- [WHAT IS REQUIRED] The answer is the first line of the listing and every line after it through the one containing "CA: Wadsworth. (1966)", exact, with pictures removed.

== Segment start ==

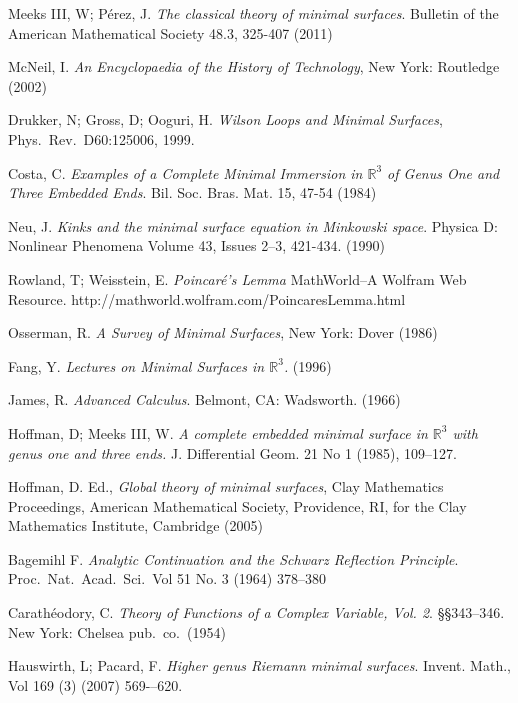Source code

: \documentclass[a4paper,11pt]{article}
\numberwithin{equation}{section}
\theoremstyle{definition}
\newcommand{\R}{\mathbb{R}}
\begin{document}
\newpage
\begin{thebibliography}{99}

    Meeks III, W; P\'erez, J. \textit{The classical theory of minimal surfaces}. Bulletin of the American Mathematical Society 48.3, 325-407 (2011)
        
    McNeil, I. \textit{An Encyclopaedia of the History of Technology},
    New York: Routledge (2002)
    
    Drukker, N; Gross, D; Ooguri, H. \textit{Wilson Loops and Minimal
      Surfaces},   Phys.\ Rev.\ D60:125006, 1999.
    
    Costa, C. \textit{Examples of a Complete Minimal Immersion in $\R^3$ of Genus One and Three Embedded Ends}. Bil. Soc. Bras. Mat. 15, 47-54 (1984)
    
    Neu, J. \textit{Kinks and the minimal surface equation in Minkowski space}. Physica D: Nonlinear Phenomena
Volume 43, Issues 2–3, 421-434. (1990)
    
    Rowland, T; Weisstein, E. \textit{Poincar\'e's Lemma} MathWorld--A Wolfram Web Resource. http://mathworld.wolfram.com/PoincaresLemma.html
    
    Osserman, R. \textit{A Survey of Minimal Surfaces}, New York:
    Dover (1986)
    
    Fang, Y. \textit{Lectures on Minimal Surfaces in $\R^3$.} (1996)
    
    James, R. \textit{Advanced Calculus}. Belmont, CA: Wadsworth. (1966)
    
    Hoffman, D; Meeks III, W. \textit{A complete embedded minimal
      surface in $\R^3$ with genus one and three ends.}
    J. Differential Geom. 21 No 1 (1985), 109--127.
    
    Hoffman, D. Ed., \textit{Global theory of minimal surfaces}, Clay
    Mathematics Proceedings, American Mathematical Society, Providence, RI, for the Clay Mathematics Institute, Cambridge (2005)
    
    Bagemihl F. \textit{Analytic Continuation and the Schwarz
      Reflection Principle}. Proc.\  Nat.\ Acad.\ Sci.\ Vol 51 No. 3 (1964) 378--380
    
    Carath\'eodory, C. \textit{Theory of Functions of a Complex
      Variable, Vol. 2}. \S\S 343--346. New York: Chelsea pub.\ co.\ (1954)
    
    Hauswirth, L; Pacard, F. \textit{Higher genus Riemann minimal
      surfaces}. Invent. Math., Vol 169 (3) (2007) 569-–620.
\end{thebibliography}
\end{document}
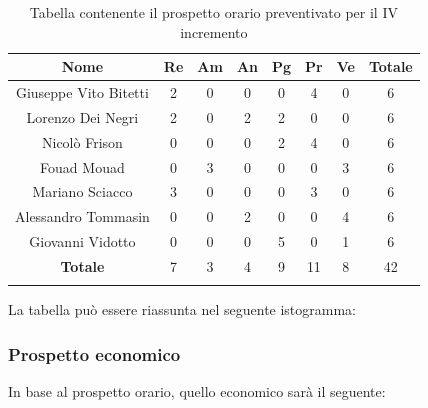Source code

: 			\begin{longtable}{|c|c|c|c|c|c|c|c}
				\hline
				\rowcolor{lighter-grayer}
				\textbf{Nome} & \textbf{Re} & \textbf{Am} & \textbf{An} & \textbf{Pg}  & \textbf{Pr}   & \textbf{Ve} & \textbf{Totale} \\
				\hline
				\endfirsthead
				\hline
				Giuseppe Vito Bitetti & 2 & 0 & 0 & 0 & 4 & 0 & 6\\
				\hline
				\hline
				Lorenzo Dei Negri & 2 & 0 & 2 & 2 & 0 & 0 & 6\\
				\hline
				\hline
				Nicolò Frison & 0 & 0 & 0 & 2 & 4 & 0 & 6\\
				\hline
				\hline
				Fouad Mouad & 0 & 3 & 0 & 0 & 0 & 3 & 6\\
				\hline
				\hline
				Mariano Sciacco & 3 & 0 & 0 & 0 & 3 & 0 & 6\\
				\hline
				\hline
				Alessandro Tommasin & 0 & 0 & 2 & 0 & 0 & 4 & 6\\
				\hline
				\hline
				Giovanni Vidotto & 0 & 0 & 0 & 5 & 0 & 1 & 6\\
				\hline 
				\textbf{Totale} & 7 &  3 & 4 & 9 & 11 & 8 & 42 \\
				\hline 
				
				\caption{Tabella contenente il prospetto orario preventivato per il IV incremento}
			\end{longtable}
			\pagebreak	
			
			La tabella può essere riassunta nel seguente istogramma:
			
			
		\subsubsection{Prospetto economico}
			In base al prospetto orario, quello economico sarà il seguente:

== Segment end ==

- [TASK ANSWER]
Source code

: \documentclass[a4paper,11pt]{article}
\numberwithin{equation}{section}
\theoremstyle{definition}
\newcommand{\R}{\mathbb{R}}
\begin{document}
\newpage
\begin{thebibliography}{99}

    Meeks III, W; P\'erez, J. \textit{The classical theory of minimal surfaces}. Bulletin of the American Mathematical Society 48.3, 325-407 (2011)
        
    McNeil, I. \textit{An Encyclopaedia of the History of Technology},
    New York: Routledge (2002)
    
    Drukker, N; Gross, D; Ooguri, H. \textit{Wilson Loops and Minimal
      Surfaces},   Phys.\ Rev.\ D60:125006, 1999.
    
    Costa, C. \textit{Examples of a Complete Minimal Immersion in $\R^3$ of Genus One and Three Embedded Ends}. Bil. Soc. Bras. Mat. 15, 47-54 (1984)
    
    Neu, J. \textit{Kinks and the minimal surface equation in Minkowski space}. Physica D: Nonlinear Phenomena
Volume 43, Issues 2–3, 421-434. (1990)
    
    Rowland, T; Weisstein, E. \textit{Poincar\'e's Lemma} MathWorld--A Wolfram Web Resource. http://mathworld.wolfram.com/PoincaresLemma.html
    
    Osserman, R. \textit{A Survey of Minimal Surfaces}, New York:
    Dover (1986)
    
    Fang, Y. \textit{Lectures on Minimal Surfaces in $\R^3$.} (1996)
    
    James, R. \textit{Advanced Calculus}. Belmont, CA: Wadsworth. (1966)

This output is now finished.